Abstract

This paper raises the question of the influence of a scholar’s personal experience on their research strategies, which determines the selection of sources, the purpose of creating a work, its structure, and content. The author refers to A Sketch of the Countries (Taqwim al-buldan), a work on Eastern Europe in world geography by Abū al-Fidāʾ, a Syrian scholar of the first third of the fourteenth century and emir of the city of Hama. The purpose of the paper is to reconstruct Abū al-Fidāʾ’s methods of work employing source analysis and trace the correlation between his principles of selection of sources, on the one hand, and the parameters of the geographical area characterised by him in Eastern Europe, on the other. The personal experience of the geographer, who was primarily a military leader and politician and maintained constant contact with the leaders of Mamluk Egypt, had a decisive influence on the content of messages about Eastern Europe. With access to information related to Egypt’s relations with the outside world, including with the strongest state in Eastern Europe at that time – the Golden Horde, Abū al-Fidāʾ was able to compose original descriptions of the Black Sea, and give detailed characteristics of the Golden Horde cities of the Northern Black Sea region, the Azov region, and the Lower and Middle Volga regions.
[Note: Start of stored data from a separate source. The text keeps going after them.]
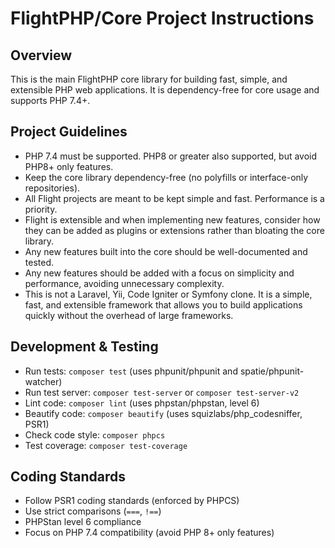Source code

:# FlightPHP/Core Project Instructions

## Overview
This is the main FlightPHP core library for building fast, simple, and extensible PHP web applications. It is dependency-free for core usage and supports PHP 7.4+.

## Project Guidelines
- PHP 7.4 must be supported. PHP8 or greater also supported, but avoid PHP8+ only features.
- Keep the core library dependency-free (no polyfills or interface-only repositories).
- All Flight projects are meant to be kept simple and fast. Performance is a priority.
- Flight is extensible and when implementing new features, consider how they can be added as plugins or extensions rather than bloating the core library.
- Any new features built into the core should be well-documented and tested.
- Any new features should be added with a focus on simplicity and performance, avoiding unnecessary complexity.
- This is not a Laravel, Yii, Code Igniter or Symfony clone. It is a simple, fast, and extensible framework that allows you to build applications quickly without the overhead of large frameworks.

## Development & Testing
- Run tests: `composer test` (uses phpunit/phpunit and spatie/phpunit-watcher)
- Run test server: `composer test-server` or `composer test-server-v2`
- Lint code: `composer lint` (uses phpstan/phpstan, level 6)
- Beautify code: `composer beautify` (uses squizlabs/php_codesniffer, PSR1)
- Check code style: `composer phpcs`
- Test coverage: `composer test-coverage`

## Coding Standards
- Follow PSR1 coding standards (enforced by PHPCS)
- Use strict comparisons (`===`, `!==`)
- PHPStan level 6 compliance
- Focus on PHP 7.4 compatibility (avoid PHP 8+ only features)

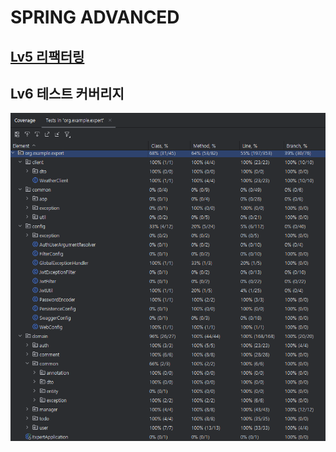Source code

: # SPRING ADVANCED

## [Lv5 리팩터링](https://seunghyun937.notion.site/Lv5-1d7c72e4644580b3aab9ed79468987f3?pvs=4)

## Lv6 테스트 커버리지
![테스트 커버리지](./docs/test-coverage.png)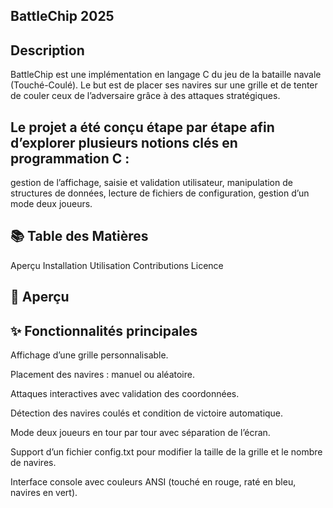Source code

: ## BattleChip 2025
## Description

BattleChip est une implémentation en langage C du jeu de la bataille navale (Touché-Coulé).
Le but est de placer ses navires sur une grille et de tenter de couler ceux de l’adversaire grâce à des attaques stratégiques.

## Le projet a été conçu étape par étape afin d’explorer plusieurs notions clés en programmation C :

gestion de l’affichage,
saisie et validation utilisateur,
manipulation de structures de données,
lecture de fichiers de configuration,
gestion d’un mode deux joueurs.

## 📚 Table des Matières

Aperçu
Installation
Utilisation
Contributions
Licence

## 🔎 Aperçu
## ✨ Fonctionnalités principales

Affichage d’une grille personnalisable.

Placement des navires : manuel ou aléatoire.

Attaques interactives avec validation des coordonnées.

Détection des navires coulés et condition de victoire automatique.

Mode deux joueurs en tour par tour avec séparation de l’écran.

Support d’un fichier config.txt pour modifier la taille de la grille et le nombre de navires.

Interface console avec couleurs ANSI (touché en rouge, raté en bleu, navires en vert).
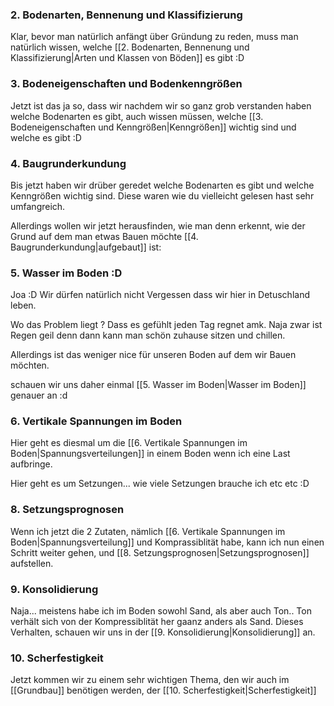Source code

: ### 2. Bodenarten, Bennenung und Klassifizierung

Klar, bevor man natürlich anfängt über Gründung zu reden, muss man natürlich wissen, welche [[2. Bodenarten, Bennenung und Klassifizierung|Arten und Klassen von Böden]] es gibt :D

### 3. Bodeneigenschaften und Bodenkenngrößen

Jetzt ist das ja so, dass wir nachdem wir so ganz grob verstanden haben welche Bodenarten es gibt, auch wissen müssen, welche [[3. Bodeneigenschaften und Kenngrößen|Kenngrößen]] wichtig sind und welche es gibt :D

### 4. Baugrunderkundung

Bis jetzt haben wir drüber geredet welche Bodenarten es gibt und welche Kenngrößen wichtig sind. Diese waren wie du vielleicht gelesen hast sehr umfangreich.

Allerdings wollen wir jetzt herausfinden, wie man denn erkennt, wie der Grund auf dem man etwas Bauen möchte [[4. Baugrunderkundung|aufgebaut]] ist:

### 5. Wasser im Boden :D
Joa :D Wir dürfen natürlich nicht Vergessen dass wir hier in Detuschland leben.

Wo das Problem liegt ? Dass es gefühlt jeden Tag regnet amk. Naja zwar ist Regen geil denn dann kann man schön zuhause sitzen und chillen.

Allerdings ist das weniger nice für unseren Boden auf dem wir Bauen möchten.

schauen wir uns daher einmal [[5. Wasser im Boden|Wasser im Boden]] genauer an :d

### 6. Vertikale Spannungen im Boden

Hier geht es diesmal um die [[6. Vertikale Spannungen im Boden|Spannungsverteilungen]] in einem Boden wenn ich eine Last aufbringe.

Hier geht es um Setzungen... wie viele Setzungen brauche ich etc etc :D

### 8. Setzungsprognosen
Wenn ich jetzt die 2 Zutaten, nämlich [[6. Vertikale Spannungen im Boden|Spannungsverteilung]] und Komprassiblität habe, kann ich nun einen Schritt weiter gehen, und [[8. Setzungsprognosen|Setzungsprognosen]] aufstellen.

### 9. Konsolidierung
Naja... meistens habe ich im Boden sowohl Sand, als aber auch Ton..
Ton verhält sich von der Kompressiblität her gaanz anders als Sand.
Dieses Verhalten, schauen wir uns in der [[9. Konsolidierung|Konsolidierung]] an.

### 10. Scherfestigkeit
Jetzt kommen wir zu einem sehr wichtigen Thema, den wir auch im [[Grundbau]] benötigen werden, der [[10. Scherfestigkeit|Scherfestigkeit]]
The analysis of the geographer’s reports demonstrates that the ethnopolitical picture of Eastern Europe in Abū al-Fidāʾ’s treatise is practically exhausted by the borders of the Golden Horde, despite the presence of rich material about Rus’ and the Eastern Baltics in the treatise of the famous Arab geographer al-Idrisi (12th century), whose work Abū al-Fidāʾ widely used to characterise different regions of the world. At the same time, the basis of Abū al-Fidāʾ’s story about Eastern Europe is formed by extensive excerpts from the work of Ibn Sa‘id al-Maghribi, a Spanish-Arab geographer of the second half of the thirteenth century related to the territory under the control of the Golden Horde khans. Thus, the significance of al-Idrisi’s information about Eastern Europe was assessed by Abū al-Fidāʾ in the light of the information about the region that came to Mamluk Egypt through channels connected with the Golden Horde. It was the relevant information about certain objects in the region that performed structure-forming functions in the description deforming the traditional context or even completely displacing it.